**TASK:** The output must reproduce each line of the data word for word.

**RECORDS PROVIDED:**
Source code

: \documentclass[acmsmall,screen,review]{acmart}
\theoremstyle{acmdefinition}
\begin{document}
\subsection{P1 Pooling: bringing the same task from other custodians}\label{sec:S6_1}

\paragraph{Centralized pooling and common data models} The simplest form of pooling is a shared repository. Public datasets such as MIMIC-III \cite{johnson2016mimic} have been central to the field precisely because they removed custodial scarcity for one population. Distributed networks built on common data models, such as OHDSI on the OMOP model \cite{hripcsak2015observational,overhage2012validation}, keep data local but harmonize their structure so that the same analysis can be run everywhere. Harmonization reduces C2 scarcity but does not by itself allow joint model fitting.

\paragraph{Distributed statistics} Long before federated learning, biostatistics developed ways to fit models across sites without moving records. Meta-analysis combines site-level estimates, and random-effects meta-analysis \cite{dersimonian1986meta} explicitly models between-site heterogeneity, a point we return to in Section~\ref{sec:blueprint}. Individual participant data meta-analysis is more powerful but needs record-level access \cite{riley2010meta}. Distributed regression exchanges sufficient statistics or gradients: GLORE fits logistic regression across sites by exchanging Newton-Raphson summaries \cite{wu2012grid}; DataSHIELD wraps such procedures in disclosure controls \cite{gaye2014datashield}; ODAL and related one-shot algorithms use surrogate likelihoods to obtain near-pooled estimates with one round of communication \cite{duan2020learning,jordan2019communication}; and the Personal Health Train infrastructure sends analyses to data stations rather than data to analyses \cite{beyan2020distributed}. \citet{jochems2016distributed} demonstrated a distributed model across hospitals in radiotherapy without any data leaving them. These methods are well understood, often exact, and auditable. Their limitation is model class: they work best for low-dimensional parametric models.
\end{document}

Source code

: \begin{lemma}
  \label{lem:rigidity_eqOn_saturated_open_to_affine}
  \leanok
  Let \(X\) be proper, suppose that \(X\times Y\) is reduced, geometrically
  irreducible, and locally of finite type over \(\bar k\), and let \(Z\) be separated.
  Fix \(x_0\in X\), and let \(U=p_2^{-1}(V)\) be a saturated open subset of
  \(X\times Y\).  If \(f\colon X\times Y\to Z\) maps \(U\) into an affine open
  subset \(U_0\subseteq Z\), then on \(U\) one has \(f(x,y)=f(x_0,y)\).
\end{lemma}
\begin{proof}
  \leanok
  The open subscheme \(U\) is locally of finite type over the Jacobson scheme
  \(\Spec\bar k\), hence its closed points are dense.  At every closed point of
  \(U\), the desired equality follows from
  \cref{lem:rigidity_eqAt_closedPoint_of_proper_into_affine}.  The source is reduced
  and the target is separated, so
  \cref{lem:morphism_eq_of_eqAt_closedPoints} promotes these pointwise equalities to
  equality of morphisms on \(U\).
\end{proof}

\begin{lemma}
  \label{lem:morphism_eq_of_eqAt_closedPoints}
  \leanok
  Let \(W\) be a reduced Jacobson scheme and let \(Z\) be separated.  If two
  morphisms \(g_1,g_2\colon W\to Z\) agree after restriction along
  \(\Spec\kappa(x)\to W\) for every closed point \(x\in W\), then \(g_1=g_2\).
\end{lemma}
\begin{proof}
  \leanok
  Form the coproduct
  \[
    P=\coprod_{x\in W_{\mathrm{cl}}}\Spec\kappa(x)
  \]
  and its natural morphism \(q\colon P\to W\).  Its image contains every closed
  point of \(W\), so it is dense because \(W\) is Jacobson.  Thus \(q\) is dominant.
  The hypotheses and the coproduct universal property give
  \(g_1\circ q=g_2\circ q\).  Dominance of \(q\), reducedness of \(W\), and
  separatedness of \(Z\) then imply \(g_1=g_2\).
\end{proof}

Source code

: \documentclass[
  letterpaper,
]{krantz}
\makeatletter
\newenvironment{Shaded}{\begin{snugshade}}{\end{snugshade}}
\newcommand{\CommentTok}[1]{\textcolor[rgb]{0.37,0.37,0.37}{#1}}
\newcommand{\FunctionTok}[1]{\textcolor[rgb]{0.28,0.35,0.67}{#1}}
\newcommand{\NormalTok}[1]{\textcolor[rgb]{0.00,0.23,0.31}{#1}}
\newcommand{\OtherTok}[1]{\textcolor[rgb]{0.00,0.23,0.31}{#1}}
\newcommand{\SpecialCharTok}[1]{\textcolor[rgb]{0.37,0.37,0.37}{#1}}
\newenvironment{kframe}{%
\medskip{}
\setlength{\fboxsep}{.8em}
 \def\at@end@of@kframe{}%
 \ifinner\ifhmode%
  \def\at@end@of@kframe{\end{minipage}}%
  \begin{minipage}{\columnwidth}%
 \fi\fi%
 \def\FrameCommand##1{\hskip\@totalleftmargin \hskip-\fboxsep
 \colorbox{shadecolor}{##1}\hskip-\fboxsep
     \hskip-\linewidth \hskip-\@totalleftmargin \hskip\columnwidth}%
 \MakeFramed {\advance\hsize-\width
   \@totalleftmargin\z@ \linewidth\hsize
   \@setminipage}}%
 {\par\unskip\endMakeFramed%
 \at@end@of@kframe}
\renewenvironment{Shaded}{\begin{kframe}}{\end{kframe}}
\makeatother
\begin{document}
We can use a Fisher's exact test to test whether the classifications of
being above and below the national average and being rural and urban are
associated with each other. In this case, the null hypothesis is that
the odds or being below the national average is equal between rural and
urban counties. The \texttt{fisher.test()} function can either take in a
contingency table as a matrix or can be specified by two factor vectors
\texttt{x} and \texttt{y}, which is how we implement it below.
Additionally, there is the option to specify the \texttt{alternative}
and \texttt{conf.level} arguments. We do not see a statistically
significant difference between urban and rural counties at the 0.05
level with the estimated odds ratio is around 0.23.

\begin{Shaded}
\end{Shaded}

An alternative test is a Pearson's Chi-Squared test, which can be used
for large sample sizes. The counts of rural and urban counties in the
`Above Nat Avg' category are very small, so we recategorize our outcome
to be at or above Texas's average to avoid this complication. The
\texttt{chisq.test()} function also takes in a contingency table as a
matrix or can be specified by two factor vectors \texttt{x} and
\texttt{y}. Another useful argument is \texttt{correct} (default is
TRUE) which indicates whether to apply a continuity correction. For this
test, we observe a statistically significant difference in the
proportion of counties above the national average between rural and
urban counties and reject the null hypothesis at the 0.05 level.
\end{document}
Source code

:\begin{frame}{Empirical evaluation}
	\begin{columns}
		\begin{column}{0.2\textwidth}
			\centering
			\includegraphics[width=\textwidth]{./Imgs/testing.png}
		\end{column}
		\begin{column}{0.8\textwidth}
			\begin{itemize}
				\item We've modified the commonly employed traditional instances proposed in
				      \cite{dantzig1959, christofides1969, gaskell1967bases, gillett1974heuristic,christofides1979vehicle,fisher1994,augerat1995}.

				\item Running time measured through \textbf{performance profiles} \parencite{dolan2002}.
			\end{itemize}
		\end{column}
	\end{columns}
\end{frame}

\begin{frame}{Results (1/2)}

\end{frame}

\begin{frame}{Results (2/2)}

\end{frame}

**YOUR SOLUTION:**
Source code

: \documentclass[acmsmall,screen,review]{acmart}
\theoremstyle{acmdefinition}
\begin{document}
\subsection{P1 Pooling: bringing the same task from other custodians}\label{sec:S6_1}

\paragraph{Centralized pooling and common data models} The simplest form of pooling is a shared repository. Public datasets such as MIMIC-III \cite{johnson2016mimic} have been central to the field precisely because they removed custodial scarcity for one population. Distributed networks built on common data models, such as OHDSI on the OMOP model \cite{hripcsak2015observational,overhage2012validation}, keep data local but harmonize their structure so that the same analysis can be run everywhere. Harmonization reduces C2 scarcity but does not by itself allow joint model fitting.

\paragraph{Distributed statistics} Long before federated learning, biostatistics developed ways to fit models across sites without moving records. Meta-analysis combines site-level estimates, and random-effects meta-analysis \cite{dersimonian1986meta} explicitly models between-site heterogeneity, a point we return to in Section~\ref{sec:blueprint}. Individual participant data meta-analysis is more powerful but needs record-level access \cite{riley2010meta}. Distributed regression exchanges sufficient statistics or gradients: GLORE fits logistic regression across sites by exchanging Newton-Raphson summaries \cite{wu2012grid}; DataSHIELD wraps such procedures in disclosure controls \cite{gaye2014datashield}; ODAL and related one-shot algorithms use surrogate likelihoods to obtain near-pooled estimates with one round of communication \cite{duan2020learning,jordan2019communication}; and the Personal Health Train infrastructure sends analyses to data stations rather than data to analyses \cite{beyan2020distributed}. \citet{jochems2016distributed} demonstrated a distributed model across hospitals in radiotherapy without any data leaving them. These methods are well understood, often exact, and auditable. Their limitation is model class: they work best for low-dimensional parametric models.
\end{document}

Source code

: \begin{lemma}
  \label{lem:rigidity_eqOn_saturated_open_to_affine}
  \leanok
  Let \(X\) be proper, suppose that \(X\times Y\) is reduced, geometrically
  irreducible, and locally of finite type over \(\bar k\), and let \(Z\) be separated.
  Fix \(x_0\in X\), and let \(U=p_2^{-1}(V)\) be a saturated open subset of
  \(X\times Y\).  If \(f\colon X\times Y\to Z\) maps \(U\) into an affine open
  subset \(U_0\subseteq Z\), then on \(U\) one has \(f(x,y)=f(x_0,y)\).
\end{lemma}
\begin{proof}
  \leanok
  The open subscheme \(U\) is locally of finite type over the Jacobson scheme
  \(\Spec\bar k\), hence its closed points are dense.  At every closed point of
  \(U\), the desired equality follows from
  \cref{lem:rigidity_eqAt_closedPoint_of_proper_into_affine}.  The source is reduced
  and the target is separated, so
  \cref{lem:morphism_eq_of_eqAt_closedPoints} promotes these pointwise equalities to
  equality of morphisms on \(U\).
\end{proof}

\begin{lemma}
  \label{lem:morphism_eq_of_eqAt_closedPoints}
  \leanok
  Let \(W\) be a reduced Jacobson scheme and let \(Z\) be separated.  If two
  morphisms \(g_1,g_2\colon W\to Z\) agree after restriction along
  \(\Spec\kappa(x)\to W\) for every closed point \(x\in W\), then \(g_1=g_2\).
\end{lemma}
\begin{proof}
  \leanok
  Form the coproduct
  \[
    P=\coprod_{x\in W_{\mathrm{cl}}}\Spec\kappa(x)
  \]
  and its natural morphism \(q\colon P\to W\).  Its image contains every closed
  point of \(W\), so it is dense because \(W\) is Jacobson.  Thus \(q\) is dominant.
  The hypotheses and the coproduct universal property give
  \(g_1\circ q=g_2\circ q\).  Dominance of \(q\), reducedness of \(W\), and
  separatedness of \(Z\) then imply \(g_1=g_2\).
\end{proof}

Source code

: \documentclass[
  letterpaper,
]{krantz}
\makeatletter
\newenvironment{Shaded}{\begin{snugshade}}{\end{snugshade}}
\newcommand{\CommentTok}[1]{\textcolor[rgb]{0.37,0.37,0.37}{#1}}
\newcommand{\FunctionTok}[1]{\textcolor[rgb]{0.28,0.35,0.67}{#1}}
\newcommand{\NormalTok}[1]{\textcolor[rgb]{0.00,0.23,0.31}{#1}}
\newcommand{\OtherTok}[1]{\textcolor[rgb]{0.00,0.23,0.31}{#1}}
\newcommand{\SpecialCharTok}[1]{\textcolor[rgb]{0.37,0.37,0.37}{#1}}
\newenvironment{kframe}{%
\medskip{}
\setlength{\fboxsep}{.8em}
 \def\at@end@of@kframe{}%
 \ifinner\ifhmode%
  \def\at@end@of@kframe{\end{minipage}}%
  \begin{minipage}{\columnwidth}%
 \fi\fi%
 \def\FrameCommand##1{\hskip\@totalleftmargin \hskip-\fboxsep
 \colorbox{shadecolor}{##1}\hskip-\fboxsep
     \hskip-\linewidth \hskip-\@totalleftmargin \hskip\columnwidth}%
 \MakeFramed {\advance\hsize-\width
   \@totalleftmargin\z@ \linewidth\hsize
   \@setminipage}}%
 {\par\unskip\endMakeFramed%
 \at@end@of@kframe}
\renewenvironment{Shaded}{\begin{kframe}}{\end{kframe}}
\makeatother
\begin{document}
We can use a Fisher's exact test to test whether the classifications of
being above and below the national average and being rural and urban are
associated with each other. In this case, the null hypothesis is that
the odds or being below the national average is equal between rural and
urban counties. The \texttt{fisher.test()} function can either take in a
contingency table as a matrix or can be specified by two factor vectors
\texttt{x} and \texttt{y}, which is how we implement it below.
Additionally, there is the option to specify the \texttt{alternative}
and \texttt{conf.level} arguments. We do not see a statistically
significant difference between urban and rural counties at the 0.05
level with the estimated odds ratio is around 0.23.

\begin{Shaded}
\end{Shaded}

An alternative test is a Pearson's Chi-Squared test, which can be used
for large sample sizes. The counts of rural and urban counties in the
`Above Nat Avg' category are very small, so we recategorize our outcome
to be at or above Texas's average to avoid this complication. The
\texttt{chisq.test()} function also takes in a contingency table as a
matrix or can be specified by two factor vectors \texttt{x} and
\texttt{y}. Another useful argument is \texttt{correct} (default is
TRUE) which indicates whether to apply a continuity correction. For this
test, we observe a statistically significant difference in the
proportion of counties above the national average between rural and
urban counties and reject the null hypothesis at the 0.05 level.
\end{document}
Source code

:\begin{frame}{Empirical evaluation}
	\begin{columns}
		\begin{column}{0.2\textwidth}
			\centering
			\includegraphics[width=\textwidth]{./Imgs/testing.png}
		\end{column}
		\begin{column}{0.8\textwidth}
			\begin{itemize}
				\item We've modified the commonly employed traditional instances proposed in
				      \cite{dantzig1959, christofides1969, gaskell1967bases, gillett1974heuristic,christofides1979vehicle,fisher1994,augerat1995}.

				\item Running time measured through \textbf{performance profiles} \parencite{dolan2002}.
			\end{itemize}
		\end{column}
	\end{columns}
\end{frame}

\begin{frame}{Results (1/2)}

\end{frame}

\begin{frame}{Results (2/2)}

\end{frame}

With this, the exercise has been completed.